Miting sahnesinde tutarsızlık sergileyen adayın ses ve görüntü parçaları, montaj tezgâhından geçirilerek, dizileri aratmayan bir forma sokulur. Tutarsızlık, montaj için verimli bir malzemedir. Montajcı, adayın yanında ya da karşısında konumlanmasına bağlı olarak, bir seçki oluşturur ve istemediği parçaları ayıklar

Dizileri andıran seçim çalışmaları

Önder Kulak - Dr., Felsefe

Seçim gününe çok kısa bir zaman kaldı. Bu son birkaç günde adayların seçim çalışmalarını önemli ölçüde yoğunlaştırdıkları görülebilir. Bu çalışmaların başında ise mitingler bulunmaktadır. Ve elbette miting sahnelerinde sergilenen performanslar. Adayların bu performanslar için hem benimsenebilir bir içerik oluşturmaları, hem de söz konusu içeriği dikkat çekici bir şekilde sunmaları beklenmektedir. Beklentinin karşılanması ise oldukça önemlidir. Zira mevcut toplamın korunması ve yeni seçmenlerin kazanılması bakımından başlıca etkenlerden birini teşkil eder.
Bu yüzden kimi adaylar, talepkâr konumda olmalarının da etkisiyle, beklentinin karşılanması için yerine göre kendilerini defalarca değillemekten dahi kaçınmazlar.1 Başka bir deyişle, böylesi bir aday, eğer beklentiyi karşılayacak ise, verili söylemi veya eylemiyle tutarsızlık meydana getirecek herhangi bir içeriği ya da sunumu sergilemekten çekinmez. Bu koşul, haber bültenleri/programları için önemli bir “hammadde” ortaya koyar. Hammadde niteliğine sahip ses ve görüntüler, adayın destekçileri ve karşıtları eliyle montaj tezgâhlarında işlenir ve kısa süre içinde iletişim araçlarına aktarılırlar. Böylece ortaya gerçeklikle olan ilişkisi sorgulanması gereken bir kurgu çıkar. Kurgu, çoğu zaman, reytingleri yüksek dizileri andırır. Neden mi? Bu sorunun yanıtına ulaşmak için öncelikle bir parça endüstriyel kültür ürünlerine değinmek gerekir.

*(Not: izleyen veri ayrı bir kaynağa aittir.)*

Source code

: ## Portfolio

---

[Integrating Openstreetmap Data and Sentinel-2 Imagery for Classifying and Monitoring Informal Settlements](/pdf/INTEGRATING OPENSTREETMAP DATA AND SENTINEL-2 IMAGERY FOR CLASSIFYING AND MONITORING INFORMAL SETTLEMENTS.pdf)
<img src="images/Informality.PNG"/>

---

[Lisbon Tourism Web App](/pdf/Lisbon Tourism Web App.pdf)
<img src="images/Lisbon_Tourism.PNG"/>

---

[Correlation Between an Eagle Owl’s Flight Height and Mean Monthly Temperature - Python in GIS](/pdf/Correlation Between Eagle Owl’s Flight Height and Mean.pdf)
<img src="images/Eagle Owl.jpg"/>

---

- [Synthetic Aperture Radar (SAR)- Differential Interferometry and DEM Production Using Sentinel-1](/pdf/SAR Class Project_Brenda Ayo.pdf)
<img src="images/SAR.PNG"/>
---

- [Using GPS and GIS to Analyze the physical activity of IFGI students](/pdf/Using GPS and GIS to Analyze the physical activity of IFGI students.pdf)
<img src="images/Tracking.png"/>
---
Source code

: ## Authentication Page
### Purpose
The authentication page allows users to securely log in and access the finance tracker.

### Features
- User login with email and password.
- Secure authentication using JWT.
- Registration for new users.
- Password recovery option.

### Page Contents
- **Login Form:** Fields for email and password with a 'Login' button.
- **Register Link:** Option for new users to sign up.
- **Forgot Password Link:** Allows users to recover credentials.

Ses ve görüntü parçalarının birleştirilmesi
Benjamin teknolojinin sanat eserinin yaratımı üstünde ne gibi olumlu ve olumsuz etkileri olduğunu, Tekniğin Olanaklarıyla Yeniden Üretilebildiği Çağda Sanat Yapıtı isimli çalışmasında sorgular.2 Bu çalışmada bir yandan alternatif bir sinemanın olanağına işaret ederken, diğer yandan metalaşmış sinemanın içeriğine değinir. Burada Benjamin’in sinema eserinden beklentisi, eserin yaşama dair bütünlüklü bir bakış açısı sunması ve “çıplak bakış” için görünür olmayanları aslıyla ilişkisini koruyarak görünür kılmasıdır. Ne var ki böylesi bir beklentinin karşılanması, ses ve görüntü parçalarının edinilmesinden onların montaj aracılığıyla bütünleştirilmesine kadar metalaşmış bir pratikten uzak kalınmasını gerektirir. Öyle ki aksi koşulda, bir eserden değil bir metadan ve içerik olarak bireylere dayatılan belirli yönlendirmelerden fazlasına ulaşmak mümkün değildir.

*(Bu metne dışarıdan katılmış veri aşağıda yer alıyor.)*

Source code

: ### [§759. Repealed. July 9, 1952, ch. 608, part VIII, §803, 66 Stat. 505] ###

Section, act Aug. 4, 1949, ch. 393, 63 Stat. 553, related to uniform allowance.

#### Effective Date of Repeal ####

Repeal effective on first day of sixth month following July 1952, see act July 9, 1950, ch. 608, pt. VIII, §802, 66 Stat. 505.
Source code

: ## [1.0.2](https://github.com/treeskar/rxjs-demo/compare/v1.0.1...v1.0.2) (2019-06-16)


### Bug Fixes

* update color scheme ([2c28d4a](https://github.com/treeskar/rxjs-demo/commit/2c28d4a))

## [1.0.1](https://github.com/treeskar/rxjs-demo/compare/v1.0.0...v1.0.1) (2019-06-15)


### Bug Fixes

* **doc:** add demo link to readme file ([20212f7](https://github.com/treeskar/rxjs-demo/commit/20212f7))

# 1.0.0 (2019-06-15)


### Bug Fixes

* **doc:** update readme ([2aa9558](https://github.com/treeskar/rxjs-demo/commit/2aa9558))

Bu noktada montajın ne olduğunu ifade etmek gerekir. Montaj ses, video ve fotoğraf parçalarının derlenerek bir toplamın meydana getirildiği etkinliğin tümüdür. Bu etkinliği yürüten öznenin kim olduğu ve zihnini nasıl bir bakış açısıyla işe koştuğu belirleyicidir. Kişinin ortaya koyduğu toplam, olana dair bütünsel bir bakış sunabileceği gibi, bütünsel bakma olanağının ortadan kaldırıldığı, birtakım yönlendirmeler içeren metalaşmış, eşdeyişle yanılsama örüntülerine eklemlenmiş bir örnek de verebilir.

Benjamin’in düşünceleri genel bağlamı dâhilinde, birçok üretim için de geçerlidir. Örneğin, diziler. Bu örnek nezdinde durumu açık kılabilmek bakımından, son dönemde rağbet gören herhangi bir dizinin teknik arka planına göz atmak dahi yeterlidir.

Montaja dayalı kişilik bölünmesi
Bugünlerde en çok rağbet gören dizilerin hemen hepsinde, ortak bir özellik olarak, seyircinin ters köşeye düşürülmesine ilişkin klişeler bulunduğu söylenebilir. Bu içeriklerde seyircinin ezberinin bozulması, onu diziye çeken bir unsur olarak belirmektedir.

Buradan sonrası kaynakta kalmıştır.